Eine deeskalierende Alternative für das Drama-Dreieck stellt das Winner-Triangle dar. Dieses zeigt, auf welche Weise sich die drei Rollen ändern könnten, um einen Konflikt möglichst konstruktiv zu lösen.
So entkommst du dem Sog des Drama-Dreiecks
Im Winner-Triangle befreit sich das Opfer aus seiner verzweifelten und passiven Haltung: Statt sich dem Leben „ausgesetzt“ zu fühlen, übernimmt es Verantwortung für seine Taten und sucht aktiv nach Lösungen. Dies kannst du folgendermaßen umsetzen:
- Frag dich, was dich momentan in deinem Leben stört und welche Bedeutung dies für dich hat. Sind es vielleicht nur kleine Probleme, von denen du dich aus der Ruhe bringen lässt, die aber am Ende des Tages gar nicht so relevant sind? Oder sind es doch größere Faktoren, die du wirklich in Angriff nehmen solltest?
- Mach dich selbst auf die Suche nach Lösungen und überleg, wie du dein Leben selbst zum Besseren wenden könntest.
- Konzentrier dich auf die vielen positiven Dinge in deinem Leben, die wir im Alltag oft aus dem Auge verlieren.
Der Retter ist weiterhin bereit, dem Opfer zu helfen. Jedoch behandelt er die Person nicht mehr von oben herab, sondern steht ihr als Coach beratend zur Seite und hilft ihr bei der Lösungssuche.
- Hör deinem Gegenüber aufmerksam zu.
- Stell Fragen wie „Wie fühlst du dich dabei?“, „Wie möchtest du dich fühlen?“ und „Was könntest du verändern?“
- Achte darauf, dein Gegenüber nicht zu bevormunden und die Probleme von anderen sofort selbst lösen zu wollen.
Der Verfolger überwindet seinen Frust, indem er analysiert, was ihn in diesem Moment stört und dies seinem Gegenüber klar und sachlich mitteilt. Dies ist die ideale Basis, um gemeinsam nach Alternativen suchen zu können.
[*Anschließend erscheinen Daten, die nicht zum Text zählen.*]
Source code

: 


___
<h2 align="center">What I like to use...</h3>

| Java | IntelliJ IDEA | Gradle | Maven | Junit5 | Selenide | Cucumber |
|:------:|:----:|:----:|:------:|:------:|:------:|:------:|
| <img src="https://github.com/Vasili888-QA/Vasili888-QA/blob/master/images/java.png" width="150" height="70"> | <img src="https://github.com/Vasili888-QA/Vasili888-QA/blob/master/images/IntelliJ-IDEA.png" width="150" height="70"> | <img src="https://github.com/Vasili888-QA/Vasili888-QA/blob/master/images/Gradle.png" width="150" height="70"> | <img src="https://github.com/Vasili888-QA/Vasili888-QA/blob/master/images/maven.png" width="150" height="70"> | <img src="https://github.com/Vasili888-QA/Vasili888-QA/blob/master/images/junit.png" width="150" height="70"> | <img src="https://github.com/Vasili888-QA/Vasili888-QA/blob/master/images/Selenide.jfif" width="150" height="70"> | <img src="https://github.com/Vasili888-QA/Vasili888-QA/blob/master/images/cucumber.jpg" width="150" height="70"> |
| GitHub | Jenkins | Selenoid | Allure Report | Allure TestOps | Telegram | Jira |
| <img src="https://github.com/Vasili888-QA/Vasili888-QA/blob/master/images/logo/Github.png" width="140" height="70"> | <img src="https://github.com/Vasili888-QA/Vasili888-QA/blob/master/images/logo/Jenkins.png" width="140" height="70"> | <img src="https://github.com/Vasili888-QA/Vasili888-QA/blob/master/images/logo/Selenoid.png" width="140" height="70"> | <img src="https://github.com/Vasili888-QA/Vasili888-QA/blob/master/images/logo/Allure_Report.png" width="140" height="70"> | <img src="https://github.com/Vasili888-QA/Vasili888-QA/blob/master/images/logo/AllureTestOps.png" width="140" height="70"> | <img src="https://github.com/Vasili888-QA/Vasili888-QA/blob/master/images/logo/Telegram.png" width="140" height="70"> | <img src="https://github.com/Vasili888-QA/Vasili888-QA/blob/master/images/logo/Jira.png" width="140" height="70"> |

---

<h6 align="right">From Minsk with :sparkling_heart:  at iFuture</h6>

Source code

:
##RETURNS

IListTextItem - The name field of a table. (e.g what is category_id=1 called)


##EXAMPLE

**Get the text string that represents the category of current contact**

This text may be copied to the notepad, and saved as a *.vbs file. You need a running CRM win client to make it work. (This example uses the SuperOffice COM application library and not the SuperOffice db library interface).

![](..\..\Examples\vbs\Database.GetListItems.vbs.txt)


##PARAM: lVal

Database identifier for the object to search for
- Geh in dich und finde heraus, was deine negativen Gefühle verursacht.
- Erklär deinem Gegenüber genau, was dich stört. Vermeide Verallgemeinerungen, sondern sei so konkret wie möglich.
- Bilde „Ich“-Sätze, wie z.B. „Ich habe das Gefühl, dass…“, „Ich fühle…“. So vermeidest du Schuldzuweisungen.
- Sprich in ruhigem Ton und zeig deinem Gegenüber, dass du an einer Lösung des Problems interessiert bist.
So bleibst du ruhig und rational!
Was aber, wenn eine andere Person die Rolle des Verfolgers übernimmt und dich unsachlich „angreift“? Auch dann gilt: Lass dich nicht in den Sog des Drama-Dreiecks ziehen! Die Versuchung, dich selbst sofort irrational zu verteidigen und dein Gegenüber ebenfalls anzugreifen, ist groß.
Um dich von der Situation zu distanzieren, kannst du einige Male tief durchatmen und so die ersten eskalierenden Worte „herunterschlucken“. Wenn du spürst, dass dein Gegenüber besonders geladen ist, schlag vor, das Problem später in Ruhe zu besprechen und erst einmal ein paar Stunden separat zu verbringen. So kann jeder für sich herunterkommen und seine Gefühle und Verhaltensweisen reflektieren.